众所周知,ES是NEAR实时的,在进行更改之前需要刷新

It’s known that ES is NEAR real-time and a refresh is needed before changes would be visible to search requests.

鉴于此事实,问题是:使用 EXPLICIT ID (获取,插入,更新)进行 CRUD 操作,DELETE)是否需要刷新(如果在行中执行)?换句话说:CRUD是实时的吗?

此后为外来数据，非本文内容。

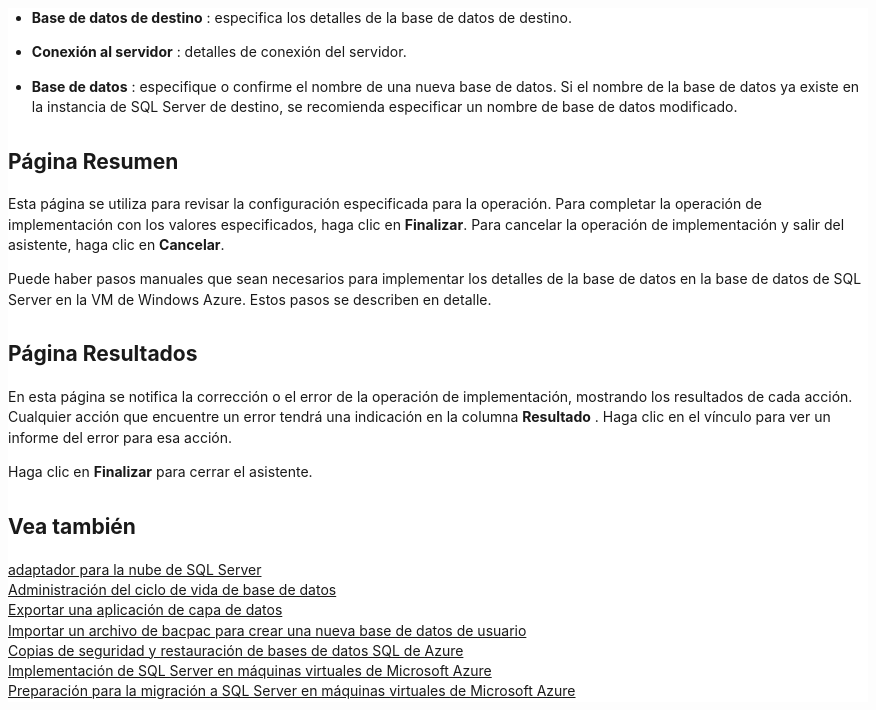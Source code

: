 -   **Base de datos de destino** : especifica los detalles de la base de datos de destino.  
  
-   **Conexión al servidor** : detalles de conexión del servidor.  
  
-   **Base de datos** : especifique o confirme el nombre de una nueva base de datos. Si el nombre de la base de datos ya existe en la instancia de SQL Server de destino, se recomienda especificar un nombre de base de datos modificado.  
  
##  <a name="Summary"></a> Página Resumen  
 Esta página se utiliza para revisar la configuración especificada para la operación. Para completar la operación de implementación con los valores especificados, haga clic en **Finalizar**. Para cancelar la operación de implementación y salir del asistente, haga clic en **Cancelar**.  
  
 Puede haber pasos manuales que sean necesarios para implementar los detalles de la base de datos en la base de datos de SQL Server en la VM de Windows Azure. Estos pasos se describen en detalle.  
  
##  <a name="Results"></a> Página Resultados  
 En esta página se notifica la corrección o el error de la operación de implementación, mostrando los resultados de cada acción. Cualquier acción que encuentre un error tendrá una indicación en la columna **Resultado** . Haga clic en el vínculo para ver un informe del error para esa acción.  
  
 Haga clic en **Finalizar** para cerrar el asistente.  
  
## <a name="see-also"></a>Vea también  
 [adaptador para la nube de SQL Server](../../database-engine/cloud-adapter-for-sql-server.md)   
 [Administración del ciclo de vida de base de datos](../database-lifecycle-management.md)   
 [Exportar una aplicación de capa de datos](../data-tier-applications/export-a-data-tier-application.md)   
 [Importar un archivo de bacpac para crear una nueva base de datos de usuario](../data-tier-applications/import-a-bacpac-file-to-create-a-new-user-database.md)   
 [Copias de seguridad y restauración de bases de datos SQL de Azure](https://msdn.microsoft.com/library/azure/jj650016.aspx)   
 [Implementación de SQL Server en máquinas virtuales de Microsoft Azure](http://msdn.microsoft.com/library/dn133141.aspx)   
 [Preparación para la migración a SQL Server en máquinas virtuales de Microsoft Azure](http://msdn.microsoft.com/library/dn133142.aspx)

Given this fact the question is: Do CRUD operation with an EXPLICIT ID (GET, INSERT, UPDATE, DELETE) need a refresh if performed in row? In other words: are CRUDs in row REAL-TIME?

通过阅读几篇文章,看起来它们不需要刷新并且可以实时应用,但是我想获得确认。

By reading few articles it looks like they don’t need a refresh and they are applied in real time, but I would like to get a confirm.

要更清楚:我不需要需要执行搜索请求(需要刷新才能进行更改可见),但仅使用显式ID访问。我不介意这些更改何时对搜索可见。

To be more clear: I don’t need to perform search requests (where refresh is needed to make changes visible), but just using explicit ID access. I don’t mind when these changes will become visible to searches.

如果在ES上连续执行了两个CRUD请求:

If two CRUD requests are performed in row on ES:


  1. id = 1的INDEX文档

  1. INDEX document with id=1

具有id的更新(或删除)文档= 1

UPDATE (or DELETE) document with id=1

2)是否需要等待刷新才能看到1)?

Does the 2) need to wait a refresh to see 1)?

如果是,我没有找到一种方法来实现RDBS与ES之间的一致性,因为同一行中的操作最终将导致RDBS上的文档被更新(或删除),但是由于缺少以下内容而无法在ES上运行

If yes I don’t find a way to achieve consistency between a RDBS and ES because same operations in row would end up with an updated (or deleted) document on the RDBS, but would fail on ES due to lack of refresh.

推荐答案

简短答案:

您不需要刷新。这将是一致的,意味着操作将按顺序执行。 ES确保总是最新请求成功。并使更改在每个 index / update / delete 请求中保持不变。

You don't need a refresh. It will be consistent means operations are executed in order. ES makes sure always latest request succeeds. And it makes the changes persistent every index/update/delete request.

以防在不同的网络上收到两个写请求对ID进行分区,随后的第一个将成功,然后将不会更新较早的一个,因为通过版本控制实现了一致性。最新版本的数据总是成功。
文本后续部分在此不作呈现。